Стыдно было не потому, что работа грязная, и не потому, что коров убивал[60], – в конце концов, парни из села вообще уезжали тогда воевать, стреляли по живым людям в Кабуле. Стыдно было за нищету. Лиза, конечно, догадывалась, как они живут с матерью: двое штанов, которые Алеша попеременно носил, всегдашний рюкзак на завязках, одни кеды. Ничего не говорила, но стеснялась. И тогда, возле школы, застеснялась, и теперь со своей стыдной болью он стал ну совсем неказистый. Ни с того ни с сего она начала отчитывать его за то, что Алеша «делает со своей жизнью».
– Ты просто избираешь самый трудный путь. Тебе почему-то так нравится себя мучить. Можно было, – она запнулась, – почтальоном стать, за продуктами ходить кому-нибудь, научиться резать по дереву.
Он промолчал, но скоро попрощался и поковылял домой.
Было еще: в конце августа, когда стало полегче, они лежали в роще. Вода в реке была теплая, но уже никто не купался. Это было тайное их место – впрочем, оно было таким для всех парочек на селе. Лизе звонили, она поступила на филологический факультет. Все рассказывала, какой там зал и колонны, и какой умудренный профессор поглаживал бороду в приемной комиссии, и что придется наверняка учить латынь и читать греков в оригинале – «представляешь, древних греков!» – и как еще она волнуется за свой нетвердый французский.
Алеша не поступил никуда. Она тактично молчала, но все же осуждала его. Потом попросила вернуть книги, которые давала ему почитать. «Я еще не читал, – угрюмо признался Алеша. – Мне их сложно читать». Повисла пауза, и с этого все началось. Алеша говорил: «Такой, какой есть, чурбан неотесанный», а Лиза упрекала его в том, что он не может «оторваться от среды». «Сегодня пятница»[61], – парировал Алеша.
Она выпрямилась и стряхнула с юбки высохшие травинки.

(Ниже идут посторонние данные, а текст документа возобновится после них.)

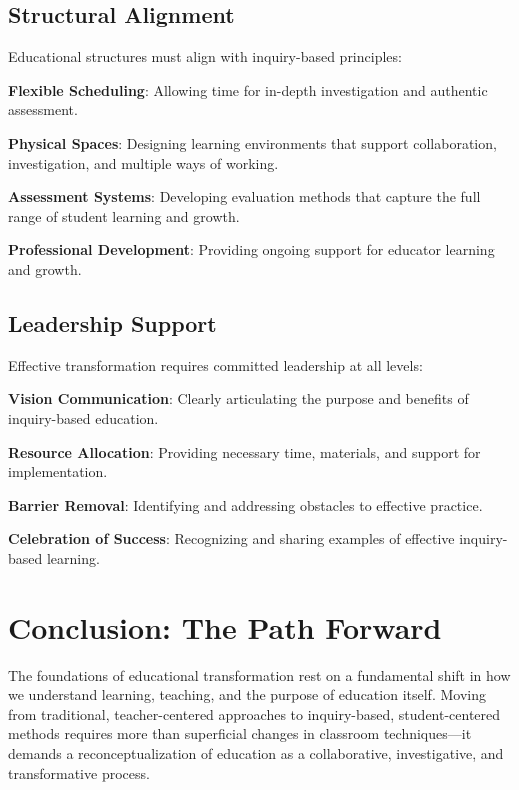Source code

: \documentclass[
  Letterpaper,
]{scrbook}
\begin{document}
\subsection{Structural Alignment}\label{structural-alignment}

Educational structures must align with inquiry-based principles:

\textbf{Flexible Scheduling}: Allowing time for in-depth investigation
and authentic assessment.

\textbf{Physical Spaces}: Designing learning environments that support
collaboration, investigation, and multiple ways of working.

\textbf{Assessment Systems}: Developing evaluation methods that capture
the full range of student learning and growth.

\textbf{Professional Development}: Providing ongoing support for
educator learning and growth.

\subsection{Leadership Support}\label{leadership-support}

Effective transformation requires committed leadership at all levels:

\textbf{Vision Communication}: Clearly articulating the purpose and
benefits of inquiry-based education.

\textbf{Resource Allocation}: Providing necessary time, materials, and
support for implementation.

\textbf{Barrier Removal}: Identifying and addressing obstacles to
effective practice.

\textbf{Celebration of Success}: Recognizing and sharing examples of
effective inquiry-based learning.

\section{Conclusion: The Path
Forward}\label{conclusion-the-path-forward}

The foundations of educational transformation rest on a fundamental
shift in how we understand learning, teaching, and the purpose of
education itself. Moving from traditional, teacher-centered approaches
to inquiry-based, student-centered methods requires more than
superficial changes in classroom techniques---it demands a
reconceptualization of education as a collaborative, investigative, and
transformative process.
\end{document}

– Я все понимаю, правда. Про отца и все такое… Но пора бы взяться тебе за ум и что-нибудь начать делать. А так… а так ты просто жалкий.
В общем, Алеша начал доказывать, что он вовсе не жалкий, – как мог. Было в этой Лизе что-то такое[62], что заставляло крутиться. Он уговорил мать перебраться в город, чтобы быть ближе к Лизе. Дела пошли хорошо: мать устроилась в магазин, начала получать зарплату. Алеша тоже не сидел без дела и подрабатывал грузчиком тут и там. Они сняли комнату, мать купила какие-то дрянные занавески. Только вот…
– Да ты понимаешь, – говорила Лиза в конце октября, уже не стесняясь, – мне скучно. Я не знаю… все время говорю, что-то рассказываю, развлекаю тебя. А ты просто идешь рядом.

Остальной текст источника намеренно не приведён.